Ao primeiro passo, o vento empurrou-a, ao segundo passo, o vento dominou-a, e ao terceiro passo, lá foi a menina de cabelos no ar, os braços abertos, as pernas movendo-se em largas passadas pelos verdes campos fora.
Chegada à Grande Cidade, Rosa Branca procurou abrigo em casa de uma familiar que há muitos anos deixara a Aldeia. A prima Margarida recebeu Rosa Branca com prazer, mas disse-lhe que era pobre, que por isso apenas poderia dar-lhe um quarto onde dormir, com cama e roupa lavada. Quanto ao resto, não podia ajudá-la. Havia, por isso, necessidade de que a pequena pastora arranjasse emprego.
Corajosa e decidida, Rosa Branca disse que em nada a preocupava a ideia de trabalhar, pois que desde muito criança o fazia. E saiu à procura de trabalho.

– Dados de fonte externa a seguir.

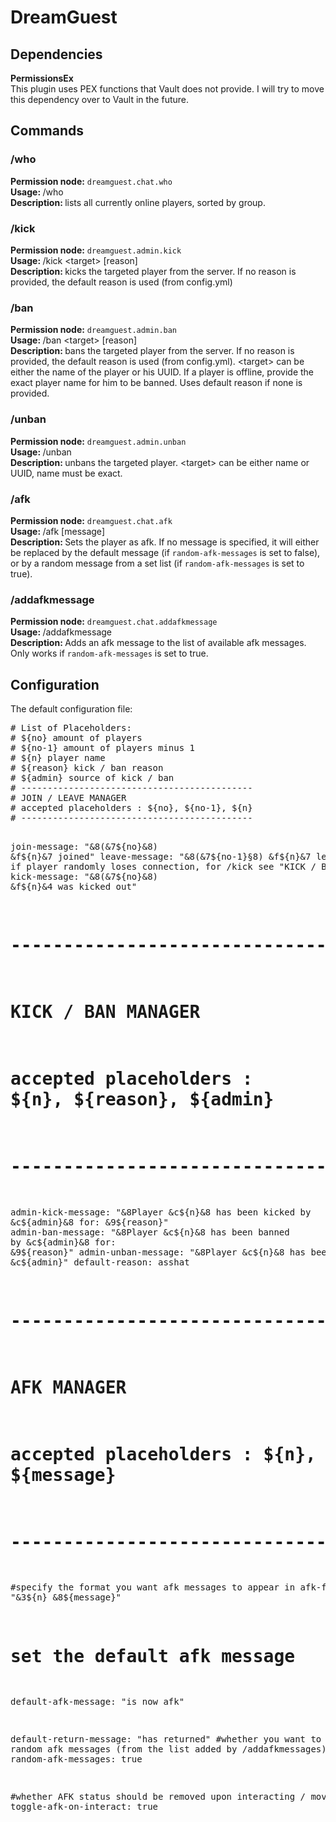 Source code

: <h1>DreamGuest</h1>

<h2>Dependencies</h2>
<b>PermissionsEx</b><br>
This plugin uses PEX functions that Vault does not provide. I will try to move this dependency over to Vault in the future.

<h2>Commands</h2>

<h3>/who</h3>
<b>Permission node:</b> <code>dreamguest.chat.who</code> <br>
<b>Usage: </b> /who <br>
<b>Description: </b> lists all currently online players, sorted by group. <br>

<h3>/kick</h3>
<b>Permission node:</b> <code>dreamguest.admin.kick</code> <br>
<b>Usage: </b> /kick &lt;target&gt; [reason] <br>
<b>Description: </b> kicks the targeted player from the server. If no reason is provided, the default reason is used (from config.yml) <br>

<h3>/ban</h3>
<b>Permission node:</b> <code>dreamguest.admin.ban</code> <br>
<b>Usage: </b> /ban &lt;target&gt; [reason] <br>
<b>Description: </b> bans the targeted player from the server. If no reason is provided, the default reason is used (from config.yml). &lt;target&gt; can be either the name of the player or his UUID. If a player is offline, provide the exact player name for him to be banned. Uses default reason if none is provided.
 
<h3>/unban</h3>
<b>Permission node:</b> <code>dreamguest.admin.unban</code> <br>
<b>Usage: </b> /unban <target> <br>
<b>Description: </b> unbans the targeted player. &lt;target&gt; can be either name or UUID, name must be exact.<br>

<h3>/afk</h3>
<b>Permission node:</b> <code>dreamguest.chat.afk</code> <br>
<b>Usage: </b> /afk [message] <br>
<b>Description: </b> Sets the player as afk. If no message is specified, it will either be replaced by the default message (if <code>random-afk-messages</code> is set to false), or by a random message from a set list (if <code>random-afk-messages</code> is set to true).<br>

<h3>/addafkmessage</h3>
<b>Permission node:</b> <code>dreamguest.chat.addafkmessage</code> <br>
<b>Usage: </b> /addafkmessage <message> <br>
<b>Description: </b> Adds an afk message to the list of available afk messages. Only works if <code>random-afk-messages</code> is set to true.<br>

<h2>Configuration</h2>
The default configuration file:
<pre>
# List of Placeholders:
# ${no} amount of players
# ${no-1} amount of players minus 1
# ${n} player name
# ${reason} kick / ban reason
# ${admin} source of kick / ban
# --------------------------------------------
# JOIN / LEAVE MANAGER
# accepted placeholders : ${no}, ${no-1}, ${n} 
# --------------------------------------------

join-message: "&8(&7${no}&8) &f${n}&7 joined"
leave-message: "&8(&7${no-1}§8) &f${n}&7 left"
#only used if player randomly loses connection, for /kick see "KICK / BAN MANAGER"
kick-message: "&8(&7${no}&8) &f${n}&4 was kicked out"

# --------------------------------------------
# KICK / BAN MANAGER
# accepted placeholders : ${n}, ${reason}, ${admin}
# --------------------------------------------

admin-kick-message: "&8Player &c${n}&8 has been kicked by &c${admin}&8 for: &9${reason}"
admin-ban-message: "&8Player &c${n}&8 has been banned by &c${admin}&8 for: &9${reason}"
admin-unban-message: "&8Player &c${n}&8 has been unbanned by &c${admin}"
default-reason: asshat

# --------------------------------------------
# AFK MANAGER
# accepted placeholders : ${n}, ${message}
# --------------------------------------------

#specify the format you want afk messages to appear in
afk-format: "&3${n} &8${message}"

# set the default afk message
default-afk-message: "is now afk"

default-return-message: "has returned"
#whether you want to use a random afk messages (from the list added by /addafkmessages) or not
random-afk-messages: true

#whether AFK status should be removed upon interacting / moving / etc
toggle-afk-on-interact: true
</pre>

Quando descia a Grande Avenida - uma das principais da cidade -, suavemente empurrada pela mesma brisa que afagava o mármore das frontarias, Rosa Branca avistou um letreiro, dependurado de uma vitrina, que pedia para aquela loja uma empregada.
Sem hesitar, a Rosa Branca entrou, e meia dúzia de palavras trocadas já se encontrava cá fora, com um lenço a tapar-lhe os caracóis escuros, um balde com água e detergente numa mão, e uma esponja na outra.
Seguia-a a dona do estabelecimento, segurando um pequeno escadote e fazendo-lhe recomendações para que não caísse. Ora cair! Como se o vento abandonasse alguma vez a sua protegida!
E, sem a ajuda da escada, Rosa Branca lavou a magnífica montra, limitando-se a dar pequenos saltos quando desejava subir um pouco mais, ou seja, alcançar o cimo do vidro, uns bons metros acima da sua cabeça.
É claro que tal cena tinha necessariamente de chamar a atenção dos transeuntes. Estes, que em grande número desciam a avenida, no entusiasmo das compras, pararam junto àquela loja, diante da moça de faces rosadas que, em largos gestos dos braços e das pernas, polia os vidros, ora em baixo, junto ao empedrado da calçada, ora no cimo, elevando-se no ar como que por magia!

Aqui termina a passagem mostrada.